Besides moderating TTT, Eve, a former fashion publicist, is a freelance writer for Shanghai Family Parents & Kids magazine and has a monthly shopping column where together with Singaporean photographer, Wei Kuan Tay, they shoot and feature stylish parents and kids. Eve also contributes to OSU scribblers where she writes about her life in Hong Kong and Shanghai. Her latest project is to be a certified Konmari consultant where she will be undergoing training in London by teaching people how to tidy up the Marie Kondo way! Until then, she looks forward to attending Sg Day with fellow TTT families and having goosebumps as they sing Home together!

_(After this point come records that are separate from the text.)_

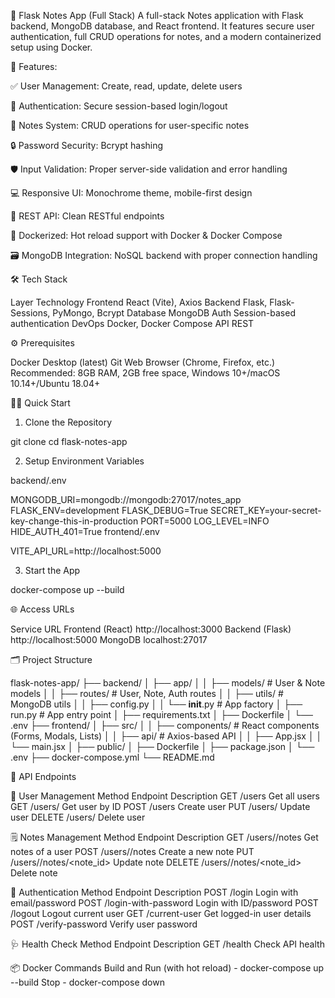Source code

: 
📝 Flask Notes App (Full Stack)
A full-stack Notes application with Flask backend, MongoDB database, and React frontend. It features secure user authentication, full CRUD operations for notes, and a modern containerized setup using Docker.

🚀 Features:

✅ User Management: Create, read, update, delete users

🔐 Authentication: Secure session-based login/logout

📝 Notes System: CRUD operations for user-specific notes

🔒 Password Security: Bcrypt hashing

🛡️ Input Validation: Proper server-side validation and error handling

💻 Responsive UI: Monochrome theme, mobile-first design

🧪 REST API: Clean RESTful endpoints

🐳 Dockerized: Hot reload support with Docker & Docker Compose

🗃️ MongoDB Integration: NoSQL backend with proper connection handling

🛠 Tech Stack

Layer	        Technology
Frontend	    React (Vite), Axios
Backend	        Flask, Flask-Sessions, PyMongo, Bcrypt
Database	    MongoDB
Auth	        Session-based authentication
DevOps	        Docker, Docker Compose
API	            REST

⚙️ Prerequisites

Docker Desktop (latest)
Git
Web Browser (Chrome, Firefox, etc.)
Recommended: 8GB RAM, 2GB free space, Windows 10+/macOS 10.14+/Ubuntu 18.04+

🧑‍💻 Quick Start

1. Clone the Repository

git clone <your-repository-url>
cd flask-notes-app

2. Setup Environment Variables

backend/.env

MONGODB_URI=mongodb://mongodb:27017/notes_app
FLASK_ENV=development
FLASK_DEBUG=True
SECRET_KEY=your-secret-key-change-this-in-production
PORT=5000
LOG_LEVEL=INFO
HIDE_AUTH_401=True
frontend/.env

VITE_API_URL=http://localhost:5000

3. Start the App

docker-compose up --build

🌐 Access URLs

Service	            URL
Frontend (React)	http://localhost:3000
Backend (Flask)	    http://localhost:5000
MongoDB	            localhost:27017

🗂 Project Structure

flask-notes-app/
├── backend/
│   ├── app/
│   │   ├── models/         # User & Note models
│   │   ├── routes/         # User, Note, Auth routes
│   │   ├── utils/          # MongoDB utils
│   │   ├── config.py
│   │   └── __init__.py     # App factory
│   ├── run.py              # App entry point
│   ├── requirements.txt
│   ├── Dockerfile
│   └── .env
├── frontend/
│   ├── src/
│   │   ├── components/     # React components (Forms, Modals, Lists)
│   │   ├── api/            # Axios-based API
│   │   ├── App.jsx
│   │   └── main.jsx
│   ├── public/
│   ├── Dockerfile
│   ├── package.json
│   └── .env
├── docker-compose.yml
└── README.md


📡 API Endpoints

👤 User Management
Method	    Endpoint	    Description
GET	        /users	        Get all users
GET	        /users/<id>	    Get user by ID
POST	    /users	        Create user
PUT	        /users/<id>	    Update user
DELETE	    /users/<id>	    Delete user

🗒 Notes Management
Method	    Endpoint	                        Description
GET	        /users/<id>/notes	                Get notes of a user
POST	    /users/<id>/notes	                Create a new note
PUT	        /users/<id>/notes/<note_id>	        Update note
DELETE	    /users/<id>/notes/<note_id>	        Delete note

🔐 Authentication
Method	    Endpoint	                Description
POST	    /login	                    Login with email/password
POST	    /login-with-password	    Login with ID/password
POST	    /logout	                    Logout current user
GET	        /current-user	            Get logged-in user details
POST	    /verify-password	        Verify user password

🩺 Health Check
Method	Endpoint	Description
GET	    /health	    Check API health

📦 Docker Commands
Build and Run (with hot reload) -
    docker-compose up --build
Stop -
    docker-compose down
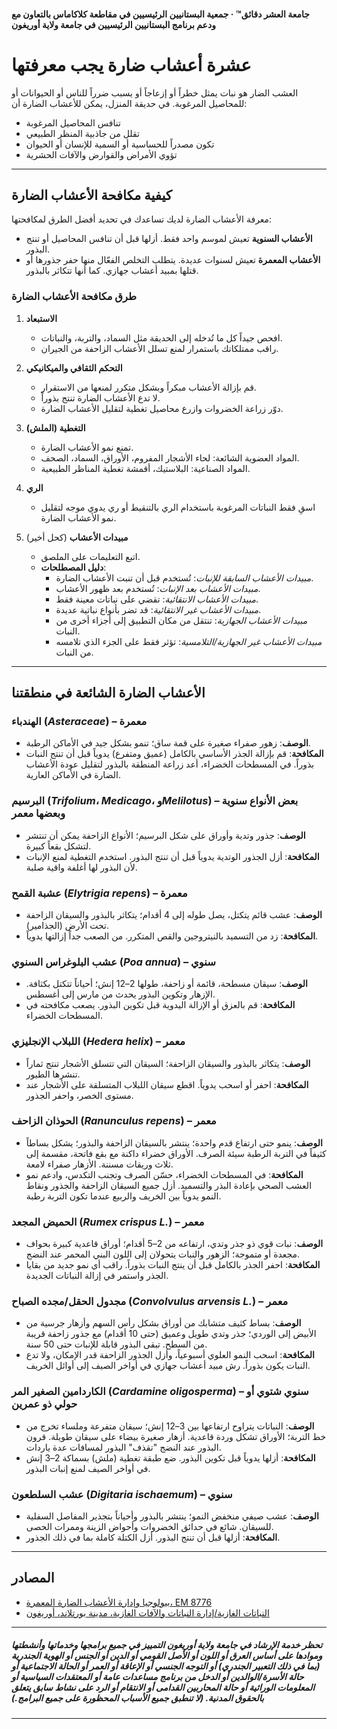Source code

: #### جامعة العشر دقائق™ · جمعية البستانيين الرئيسيين في مقاطعة كلاكاماس بالتعاون مع ودعم برنامج البستانيين الرئيسيين في جامعة ولاية أوريغون

# عشرة أعشاب ضارة يجب معرفتها

العشب الضار هو نبات يمثل خطراً أو إزعاجاً أو يسبب ضرراً للناس أو الحيوانات أو للمحاصيل المرغوبة. في حديقة المنزل، يمكن للأعشاب الضارة أن:
- تنافس المحاصيل المرغوبة
- تقلل من جاذبية المنظر الطبيعي
- تكون مصدراً للحساسية أو السمية للإنسان أو الحيوان
- تؤوي الأمراض والقوارض والآفات الحشرية

---

## كيفية مكافحة الأعشاب الضارة

معرفة الأعشاب الضارة لديك تساعدك في تحديد أفضل الطرق لمكافحتها:
- **الأعشاب السنوية** تعيش لموسم واحد فقط. أزلها قبل أن تنافس المحاصيل أو تنتج البذور.
- **الأعشاب المعمرة** تعيش لسنوات عديدة. يتطلب التخلص الفعّال منها حفر جذورها أو قتلها بمبيد أعشاب جهازي. كما أنها تتكاثر بالبذور.

### طرق مكافحة الأعشاب الضارة

1. **الاستبعاد**
   - افحص جيداً كل ما تُدخله إلى الحديقة مثل السماد، والتربة، والنباتات.
   - راقب ممتلكاتك باستمرار لمنع تسلل الأعشاب الزاحفة من الجيران.

2. **التحكم الثقافي والميكانيكي**
   - قم بإزالة الأعشاب مبكراً وبشكل متكرر لمنعها من الاستقرار.
   - لا تدع الأعشاب الضارة تنتج بذوراً.
   - دوّر زراعة الخضروات وازرع محاصيل تغطية لتقليل الأعشاب الضارة.

3. **التغطية (الملش)**
   - تمنع نمو الأعشاب الضارة.
   - المواد العضوية الشائعة: لحاء الأشجار المفروم، الأوراق، السماد، الصحف.
   - المواد الصناعية: البلاستيك، أقمشة تغطية المناظر الطبيعية.

4. **الري**
   - اسقِ فقط النباتات المرغوبة باستخدام الري بالتنقيط أو ري يدوي موجه لتقليل نمو الأعشاب الضارة.

5. **مبيدات الأعشاب** (كحل أخير)
   - اتبع التعليمات على الملصق.
   - **دليل المصطلحات**:
     - *مبيدات الأعشاب السابقة للإنبات*: تُستخدم قبل أن تنبت الأعشاب الضارة.
     - *مبيدات الأعشاب بعد الإنبات*: تُستخدم بعد ظهور الأعشاب.
     - *مبيدات الأعشاب الانتقائية*: تقضي على نباتات معينة فقط.
     - *مبيدات الأعشاب غير الانتقائية*: قد تضر بأنواع نباتية عديدة.
     - *مبيدات الأعشاب الجهازية*: تنتقل من مكان التطبيق إلى أجزاء أخرى من النبات.
     - *مبيدات الأعشاب غير الجهازية/التلامسية*: تؤثر فقط على الجزء الذي تلامسه من النبات.

---

## الأعشاب الضارة الشائعة في منطقتنا

### الهندباء (*Asteraceae*) – معمرة
- **الوصف**: زهور صفراء صغيرة على قمة ساق؛ تنمو بشكل جيد في الأماكن الرطبة.
- **المكافحة**: قم بإزالة الجذر الأساسي بالكامل (عميق ومتفرع) يدوياً قبل أن تنتج النبات بذوراً. في المسطحات الخضراء، أعد زراعة المنطقة بالبذور لتقليل عودة الأعشاب الضارة في الأماكن العارية.

### البرسيم (*Trifolium*، *Medicago*، و*Melilotus*) – بعض الأنواع سنوية وبعضها معمر
- **الوصف**: جذور وتدية وأوراق على شكل البرسيم؛ الأنواع الزاحفة يمكن أن تنتشر لتشكل بقعاً كبيرة.
- **المكافحة**: أزل الجذور الوتدية يدوياً قبل أن تنتج البذور. استخدم التغطية لمنع الإنبات لأن البذور لها أغلفة واقية صلبة.

### عشبة القمح (*Elytrigia repens*) – معمرة
- **الوصف**: عشب قائم يتكتل، يصل طوله إلى 4 أقدام؛ يتكاثر بالبذور والسيقان الزاحفة تحت الأرض (الجذامير).
- **المكافحة**: زد من التسميد بالنيتروجين والقص المتكرر. من الصعب جداً إزالتها يدوياً.

### عشب البلوغراس السنوي (*Poa annua*) – سنوي
- **الوصف**: سيقان مسطحة، قائمة أو زاحفة، طولها 2–12 إنش؛ أحياناً تتكتل بكثافة. الإزهار وتكوين البذور يحدث من مارس إلى أغسطس.
- **المكافحة**: قم بالعزق أو الإزالة اليدوية قبل تكوين البذور. يصعب مكافحته في المسطحات الخضراء.

### اللبلاب الإنجليزي (*Hedera helix*) – معمر
- **الوصف**: يتكاثر بالبذور والسيقان الزاحفة؛ السيقان التي تتسلق الأشجار تنتج ثماراً تنشرها الطيور.
- **المكافحة**: احفر أو اسحب يدوياً. اقطع سيقان اللبلاب المتسلقة على الأشجار عند مستوى الخصر، واحفر الجذور.

### الحوذان الزاحف (*Ranunculus repens*) – معمر
- **الوصف**: ينمو حتى ارتفاع قدم واحدة؛ ينتشر بالسيقان الزاحفة والبذور؛ يشكل بساطاً كثيفاً في التربة الرطبة سيئة الصرف. الأوراق خضراء داكنة مع بقع فاتحة، مقسمة إلى ثلاث وريقات مسننة. الأزهار صفراء لامعة.
- **المكافحة**: في المسطحات الخضراء، حسّن الصرف وتجنب التكدس، وادعم نمو العشب الصحي بإعادة البذر والتسميد. أزل جميع السيقان الزاحفة والجذور ونقاط النمو يدوياً بين الخريف والربيع عندما تكون التربة رطبة.

### الحميض المجعد (*Rumex crispus L.*) – معمر
- **الوصف**: نبات قوي ذو جذر وتدي، ارتفاعه من 2–5 أقدام؛ أوراق قاعدية كبيرة بحواف مجعدة أو متموجة؛ الزهور والنبات يتحولان إلى اللون البني المحمر عند النضج.
- **المكافحة**: احفر الجذر بالكامل قبل أن ينتج النبات بذوراً. راقب أي نمو جديد من بقايا الجذر واستمر في إزالة النباتات الجديدة.

### مجدول الحقل/مجده الصباح (*Convolvulus arvensis L.*) – معمر
- **الوصف**: بساط كثيف متشابك من أوراق بشكل رأس السهم وأزهار جرسية من الأبيض إلى الوردي؛ جذر وتدي طويل وعميق (حتى 10 أقدام) مع جذور زاحفة قريبة من السطح. تبقى البذور قابلة للإنبات حتى 50 سنة.
- **المكافحة**: اسحب النمو العلوي أسبوعياً، وأزل الجذور الزاحفة قدر الإمكان، ولا تدع النبات يكون بذوراً. رش مبيد أعشاب جهازي في أواخر الصيف إلى أوائل الخريف.

### الكاردامين الصغير المر (*Cardamine oligosperma*) – سنوي شتوي أو حولي ذو عمرين
- **الوصف**: النباتات يتراوح ارتفاعها بين 3–12 إنش؛ سيقان متفرعة وملساء تخرج من خط التربة؛ الأوراق تشكل وردة قاعدية. أزهار صغيرة بيضاء على سيقان طويلة. قرون البذور عند النضج "تقذف" البذور لمسافات عدة ياردات.
- **المكافحة**: أزلها يدوياً قبل تكوين البذور. ضع طبقة تغطية (ملش) بسماكة 2–3 إنش في أواخر الصيف لمنع إنبات البذور.

### عشب السلطعون (*Digitaria ischaemum*) – سنوي
- **الوصف**: عشب صيفي منخفض النمو؛ ينتشر بالبذور وأحياناً بتجذير المفاصل السفلية للسيقان. شائع في حدائق الخضروات وأحواض الزينة وممرات الحصى.
- **المكافحة**: أزلها قبل أن تنتج البذور. أزل الكتلة كاملة بما في ذلك الجذور.

---

## المصادر

- [بيولوجيا وإدارة الأعشاب الضارة المعمرة، EM 8776](https://catalog.extension.oregonstate.edu)
- [النباتات الغازية/إدارة النباتات والآفات الغازية، مدينة بورتلاند، أوريغون](https://www.portlandoregon.gov)

---

##### تحظر خدمة الإرشاد في جامعة ولاية أوريغون التمييز في جميع برامجها وخدماتها وأنشطتها وموادها على أساس العرق أو اللون أو الأصل القومي أو الدين أو الجنس أو الهوية الجندرية (بما في ذلك التعبير الجندري) أو التوجه الجنسي أو الإعاقة أو العمر أو الحالة الاجتماعية أو حالة الأسرة/الوالدين أو الدخل من برنامج مساعدات عامة أو المعتقدات السياسية أو المعلومات الوراثية أو حالة المحاربين القدامى أو الانتقام أو الرد على نشاط سابق يتعلق بالحقوق المدنية. (لا تنطبق جميع الأسباب المحظورة على جميع البرامج.)
---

Shanghai Family Parents & Kids article about Singapore
Hilda and her family
Hilda and her family relocated to Shanghai in January 2016 and she joined TTT in the same year. At her first TTT lunch, she had a bowl of Bak Chor Mee at a Singaporean restaurant and didn’t understand the obsession back then but now she does.
Over the last three years, the mother of one has been actively involved with charity work at Mingxin Caritas Shanghai whose mission is to enable the international community to confidently support and provide aid for individuals who suffer in poverty, poor health and challenging circumstances in China. These initiatives include Circle of Love and Circle of Hope projects.
Circle of Hope during Christmas
At the Circle of Love project, Mingxin Caritas provides medical attention to disabled orphans. Volunteers like Hilda, an in-house counsel back home, would visit the children undergoing surgery and provide their home for them to stay during the recuperative period. One of them, Tian Ruo a 11-year-old boy who had surgery to remove infected tubes that drain the fluid in his brain, stayed with Hilda’s family for 3 weeks. An affectionate and endearing child, Tian Rou’s time with the family filled their home with laughter.
Tian Rou, Hilda and her daughter, Isabel
Circle of Hope is an educational programme for the children of He Qing village in Shanghai. Hilda’s family volunteer as English tutors for these children every Saturday. In fact, her 14-year-old daughter, Isabel Chong also teaches a class of students on her own. Hilda believes these experiences enriched their family to learn about China and its people.
Isabel tutoring some children at He Qing village
Hilda is proud to celebrate TTT’s 10-year anniversary as she sums up: “Ordinary days in Shanghai were spiced up by wacky characters and events in TTT – all in broad daylight - making my life in Shanghai more colourful!” She is also looking forward to her first Singapore Day in Shanghai!